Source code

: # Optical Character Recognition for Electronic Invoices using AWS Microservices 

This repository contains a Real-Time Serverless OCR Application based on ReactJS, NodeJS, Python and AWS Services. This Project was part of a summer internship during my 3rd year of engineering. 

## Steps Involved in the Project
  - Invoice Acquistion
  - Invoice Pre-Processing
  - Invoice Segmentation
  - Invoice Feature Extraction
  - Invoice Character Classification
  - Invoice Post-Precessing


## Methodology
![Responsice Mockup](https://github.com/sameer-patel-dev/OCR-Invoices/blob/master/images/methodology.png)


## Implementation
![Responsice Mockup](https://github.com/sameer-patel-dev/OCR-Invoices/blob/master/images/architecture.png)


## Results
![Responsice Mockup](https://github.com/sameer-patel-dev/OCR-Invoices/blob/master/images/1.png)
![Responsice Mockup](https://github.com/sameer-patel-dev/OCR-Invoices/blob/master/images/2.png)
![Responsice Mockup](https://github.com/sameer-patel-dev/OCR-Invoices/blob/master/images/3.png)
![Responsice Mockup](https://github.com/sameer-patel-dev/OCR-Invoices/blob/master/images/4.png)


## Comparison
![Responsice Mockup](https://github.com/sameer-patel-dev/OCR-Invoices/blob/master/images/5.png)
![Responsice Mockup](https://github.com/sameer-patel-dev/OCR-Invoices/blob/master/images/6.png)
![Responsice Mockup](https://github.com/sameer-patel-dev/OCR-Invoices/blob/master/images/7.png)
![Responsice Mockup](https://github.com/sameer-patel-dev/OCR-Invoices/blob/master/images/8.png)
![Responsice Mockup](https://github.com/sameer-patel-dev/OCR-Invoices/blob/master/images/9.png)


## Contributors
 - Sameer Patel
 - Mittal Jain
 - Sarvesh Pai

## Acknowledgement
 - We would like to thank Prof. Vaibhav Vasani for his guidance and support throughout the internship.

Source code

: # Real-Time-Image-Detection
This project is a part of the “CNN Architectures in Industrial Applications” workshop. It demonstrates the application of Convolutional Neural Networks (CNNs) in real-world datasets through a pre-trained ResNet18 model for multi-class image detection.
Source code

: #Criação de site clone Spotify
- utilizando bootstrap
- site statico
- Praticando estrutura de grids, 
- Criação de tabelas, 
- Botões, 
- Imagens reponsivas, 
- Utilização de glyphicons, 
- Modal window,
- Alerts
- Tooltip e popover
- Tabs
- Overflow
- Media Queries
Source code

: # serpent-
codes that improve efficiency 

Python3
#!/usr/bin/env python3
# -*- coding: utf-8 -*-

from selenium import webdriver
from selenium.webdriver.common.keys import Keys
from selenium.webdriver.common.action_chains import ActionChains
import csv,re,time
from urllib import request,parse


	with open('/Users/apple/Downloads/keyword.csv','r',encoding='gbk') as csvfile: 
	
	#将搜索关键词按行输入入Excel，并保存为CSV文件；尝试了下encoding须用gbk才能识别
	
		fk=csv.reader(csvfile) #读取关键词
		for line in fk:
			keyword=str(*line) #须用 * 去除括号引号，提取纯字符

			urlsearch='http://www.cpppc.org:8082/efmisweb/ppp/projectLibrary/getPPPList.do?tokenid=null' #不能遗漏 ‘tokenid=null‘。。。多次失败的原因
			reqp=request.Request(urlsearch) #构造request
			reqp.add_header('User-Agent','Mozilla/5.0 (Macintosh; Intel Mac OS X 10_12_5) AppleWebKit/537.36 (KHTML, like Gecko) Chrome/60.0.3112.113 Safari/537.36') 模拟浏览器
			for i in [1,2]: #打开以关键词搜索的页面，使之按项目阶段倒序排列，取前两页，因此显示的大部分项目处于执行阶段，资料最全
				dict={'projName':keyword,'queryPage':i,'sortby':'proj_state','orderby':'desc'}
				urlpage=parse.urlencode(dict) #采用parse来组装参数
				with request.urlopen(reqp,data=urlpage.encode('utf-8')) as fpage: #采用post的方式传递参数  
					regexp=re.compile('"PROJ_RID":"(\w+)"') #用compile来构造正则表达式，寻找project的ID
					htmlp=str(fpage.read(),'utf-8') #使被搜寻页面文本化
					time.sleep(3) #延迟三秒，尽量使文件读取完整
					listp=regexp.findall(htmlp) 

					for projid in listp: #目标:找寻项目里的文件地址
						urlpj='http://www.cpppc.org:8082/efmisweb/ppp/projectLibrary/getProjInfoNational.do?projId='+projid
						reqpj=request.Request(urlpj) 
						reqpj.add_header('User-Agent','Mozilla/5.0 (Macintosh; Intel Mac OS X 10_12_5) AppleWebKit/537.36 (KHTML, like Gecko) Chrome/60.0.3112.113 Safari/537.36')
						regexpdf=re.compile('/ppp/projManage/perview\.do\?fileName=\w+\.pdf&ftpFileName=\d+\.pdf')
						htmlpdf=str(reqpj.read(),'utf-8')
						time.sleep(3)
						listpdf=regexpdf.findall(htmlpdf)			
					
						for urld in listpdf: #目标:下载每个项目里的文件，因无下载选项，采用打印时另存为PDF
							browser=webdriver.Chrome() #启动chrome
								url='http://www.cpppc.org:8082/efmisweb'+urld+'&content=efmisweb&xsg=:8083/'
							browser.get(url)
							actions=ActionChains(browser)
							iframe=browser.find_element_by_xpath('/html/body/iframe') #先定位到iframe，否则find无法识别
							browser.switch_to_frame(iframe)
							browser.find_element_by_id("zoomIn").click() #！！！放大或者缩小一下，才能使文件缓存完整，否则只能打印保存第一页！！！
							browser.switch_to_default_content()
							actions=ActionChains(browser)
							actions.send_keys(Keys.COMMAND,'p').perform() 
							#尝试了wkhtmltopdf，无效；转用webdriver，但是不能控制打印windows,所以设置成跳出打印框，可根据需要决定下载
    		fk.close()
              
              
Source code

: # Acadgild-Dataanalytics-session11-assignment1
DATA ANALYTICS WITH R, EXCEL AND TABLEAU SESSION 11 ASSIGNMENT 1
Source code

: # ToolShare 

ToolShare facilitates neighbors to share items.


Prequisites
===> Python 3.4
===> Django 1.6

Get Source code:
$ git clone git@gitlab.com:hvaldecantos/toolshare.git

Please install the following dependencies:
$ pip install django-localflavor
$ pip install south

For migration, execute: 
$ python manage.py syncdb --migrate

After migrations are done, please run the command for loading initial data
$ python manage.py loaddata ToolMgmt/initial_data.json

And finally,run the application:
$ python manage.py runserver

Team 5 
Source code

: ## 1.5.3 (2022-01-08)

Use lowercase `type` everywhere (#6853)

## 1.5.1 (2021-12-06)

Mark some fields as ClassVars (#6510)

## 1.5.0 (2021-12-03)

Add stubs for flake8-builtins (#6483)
::::
*EXERCISE INSTRUCTIONS:* Everything from the line that contains "## 1.5.0 (2021-12-03)" through the final line of the listing is to be restated word for word, and nothing more.

*SOLUTION TO THIS PROBLEM:*
## 1.5.0 (2021-12-03)

Add stubs for flake8-builtins (#6483)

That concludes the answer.